Plain-text document sources
◆ ◆ ◆ ◆ ◆

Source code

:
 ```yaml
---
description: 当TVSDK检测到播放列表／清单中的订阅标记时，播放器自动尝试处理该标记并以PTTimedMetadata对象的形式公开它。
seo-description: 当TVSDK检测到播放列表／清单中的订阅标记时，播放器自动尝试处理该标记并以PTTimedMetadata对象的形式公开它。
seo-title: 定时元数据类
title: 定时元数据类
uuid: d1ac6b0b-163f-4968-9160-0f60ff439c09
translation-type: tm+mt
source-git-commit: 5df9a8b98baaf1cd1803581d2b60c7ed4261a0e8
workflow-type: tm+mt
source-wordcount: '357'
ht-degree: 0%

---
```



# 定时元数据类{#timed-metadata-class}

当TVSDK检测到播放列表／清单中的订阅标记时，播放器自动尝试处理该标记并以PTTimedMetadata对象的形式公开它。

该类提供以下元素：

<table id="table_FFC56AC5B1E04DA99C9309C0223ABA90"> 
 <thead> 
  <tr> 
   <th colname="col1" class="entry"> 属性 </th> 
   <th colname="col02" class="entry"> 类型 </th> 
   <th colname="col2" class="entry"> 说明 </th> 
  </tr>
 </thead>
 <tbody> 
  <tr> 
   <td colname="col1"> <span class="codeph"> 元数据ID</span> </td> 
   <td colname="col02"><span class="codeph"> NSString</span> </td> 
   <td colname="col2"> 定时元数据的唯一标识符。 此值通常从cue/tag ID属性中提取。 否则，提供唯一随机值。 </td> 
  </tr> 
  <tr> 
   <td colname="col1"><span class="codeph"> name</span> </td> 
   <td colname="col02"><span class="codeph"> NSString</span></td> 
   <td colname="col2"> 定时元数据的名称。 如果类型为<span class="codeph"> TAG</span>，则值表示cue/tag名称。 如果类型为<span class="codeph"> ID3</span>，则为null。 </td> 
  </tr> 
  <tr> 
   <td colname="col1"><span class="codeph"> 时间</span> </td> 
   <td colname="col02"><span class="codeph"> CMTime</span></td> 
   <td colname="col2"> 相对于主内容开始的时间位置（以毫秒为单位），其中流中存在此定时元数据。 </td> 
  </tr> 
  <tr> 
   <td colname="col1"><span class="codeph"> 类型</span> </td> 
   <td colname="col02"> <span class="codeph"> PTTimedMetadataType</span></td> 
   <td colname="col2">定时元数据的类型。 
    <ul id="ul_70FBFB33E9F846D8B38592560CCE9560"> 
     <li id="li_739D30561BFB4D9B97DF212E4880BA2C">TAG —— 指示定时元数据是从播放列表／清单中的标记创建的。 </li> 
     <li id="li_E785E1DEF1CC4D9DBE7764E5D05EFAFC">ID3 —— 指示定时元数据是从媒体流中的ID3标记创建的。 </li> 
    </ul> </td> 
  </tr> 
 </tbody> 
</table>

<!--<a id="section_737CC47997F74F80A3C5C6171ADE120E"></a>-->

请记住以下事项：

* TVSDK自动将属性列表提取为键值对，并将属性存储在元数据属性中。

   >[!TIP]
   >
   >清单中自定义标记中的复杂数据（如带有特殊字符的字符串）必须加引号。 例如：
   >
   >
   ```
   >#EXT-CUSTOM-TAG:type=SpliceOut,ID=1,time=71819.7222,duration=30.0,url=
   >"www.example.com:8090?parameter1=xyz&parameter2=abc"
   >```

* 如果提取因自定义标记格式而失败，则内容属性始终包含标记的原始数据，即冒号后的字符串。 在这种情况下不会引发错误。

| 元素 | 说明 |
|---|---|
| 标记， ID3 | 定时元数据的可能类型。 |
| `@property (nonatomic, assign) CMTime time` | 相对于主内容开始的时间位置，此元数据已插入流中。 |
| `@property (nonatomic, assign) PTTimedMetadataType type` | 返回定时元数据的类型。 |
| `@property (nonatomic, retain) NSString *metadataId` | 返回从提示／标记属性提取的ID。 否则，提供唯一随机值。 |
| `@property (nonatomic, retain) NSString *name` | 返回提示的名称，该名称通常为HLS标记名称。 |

◆ ◆ ◆ ◆ ◆

■ What is expected ■
Copy each line of the entries exactly.

■ Solved problem ■
Source code

:
 ```yaml
---
description: 当TVSDK检测到播放列表／清单中的订阅标记时，播放器自动尝试处理该标记并以PTTimedMetadata对象的形式公开它。
seo-description: 当TVSDK检测到播放列表／清单中的订阅标记时，播放器自动尝试处理该标记并以PTTimedMetadata对象的形式公开它。
seo-title: 定时元数据类
title: 定时元数据类
uuid: d1ac6b0b-163f-4968-9160-0f60ff439c09
translation-type: tm+mt
source-git-commit: 5df9a8b98baaf1cd1803581d2b60c7ed4261a0e8
workflow-type: tm+mt
source-wordcount: '357'
ht-degree: 0%

---
```



# 定时元数据类{#timed-metadata-class}

当TVSDK检测到播放列表／清单中的订阅标记时，播放器自动尝试处理该标记并以PTTimedMetadata对象的形式公开它。

该类提供以下元素：

<table id="table_FFC56AC5B1E04DA99C9309C0223ABA90"> 
 <thead> 
  <tr> 
   <th colname="col1" class="entry"> 属性 </th> 
   <th colname="col02" class="entry"> 类型 </th> 
   <th colname="col2" class="entry"> 说明 </th> 
  </tr>
 </thead>
 <tbody> 
  <tr> 
   <td colname="col1"> <span class="codeph"> 元数据ID</span> </td> 
   <td colname="col02"><span class="codeph"> NSString</span> </td> 
   <td colname="col2"> 定时元数据的唯一标识符。 此值通常从cue/tag ID属性中提取。 否则，提供唯一随机值。 </td> 
  </tr> 
  <tr> 
   <td colname="col1"><span class="codeph"> name</span> </td> 
   <td colname="col02"><span class="codeph"> NSString</span></td> 
   <td colname="col2"> 定时元数据的名称。 如果类型为<span class="codeph"> TAG</span>，则值表示cue/tag名称。 如果类型为<span class="codeph"> ID3</span>，则为null。 </td> 
  </tr> 
  <tr> 
   <td colname="col1"><span class="codeph"> 时间</span> </td> 
   <td colname="col02"><span class="codeph"> CMTime</span></td> 
   <td colname="col2"> 相对于主内容开始的时间位置（以毫秒为单位），其中流中存在此定时元数据。 </td> 
  </tr> 
  <tr> 
   <td colname="col1"><span class="codeph"> 类型</span> </td> 
   <td colname="col02"> <span class="codeph"> PTTimedMetadataType</span></td> 
   <td colname="col2">定时元数据的类型。 
    <ul id="ul_70FBFB33E9F846D8B38592560CCE9560"> 
     <li id="li_739D30561BFB4D9B97DF212E4880BA2C">TAG —— 指示定时元数据是从播放列表／清单中的标记创建的。 </li> 
     <li id="li_E785E1DEF1CC4D9DBE7764E5D05EFAFC">ID3 —— 指示定时元数据是从媒体流中的ID3标记创建的。 </li> 
    </ul> </td> 
  </tr> 
 </tbody> 
</table>

<!--<a id="section_737CC47997F74F80A3C5C6171ADE120E"></a>-->

请记住以下事项：

* TVSDK自动将属性列表提取为键值对，并将属性存储在元数据属性中。

   >[!TIP]
   >
   >清单中自定义标记中的复杂数据（如带有特殊字符的字符串）必须加引号。 例如：
   >
   >
   ```
   >#EXT-CUSTOM-TAG:type=SpliceOut,ID=1,time=71819.7222,duration=30.0,url=
   >"www.example.com:8090?parameter1=xyz&parameter2=abc"
   >```

* 如果提取因自定义标记格式而失败，则内容属性始终包含标记的原始数据，即冒号后的字符串。 在这种情况下不会引发错误。

| 元素 | 说明 |
|---|---|
| 标记， ID3 | 定时元数据的可能类型。 |
| `@property (nonatomic, assign) CMTime time` | 相对于主内容开始的时间位置，此元数据已插入流中。 |
| `@property (nonatomic, assign) PTTimedMetadataType type` | 返回定时元数据的类型。 |
| `@property (nonatomic, retain) NSString *metadataId` | 返回从提示／标记属性提取的ID。 否则，提供唯一随机值。 |
| `@property (nonatomic, retain) NSString *name` | 返回提示的名称，该名称通常为HLS标记名称。 |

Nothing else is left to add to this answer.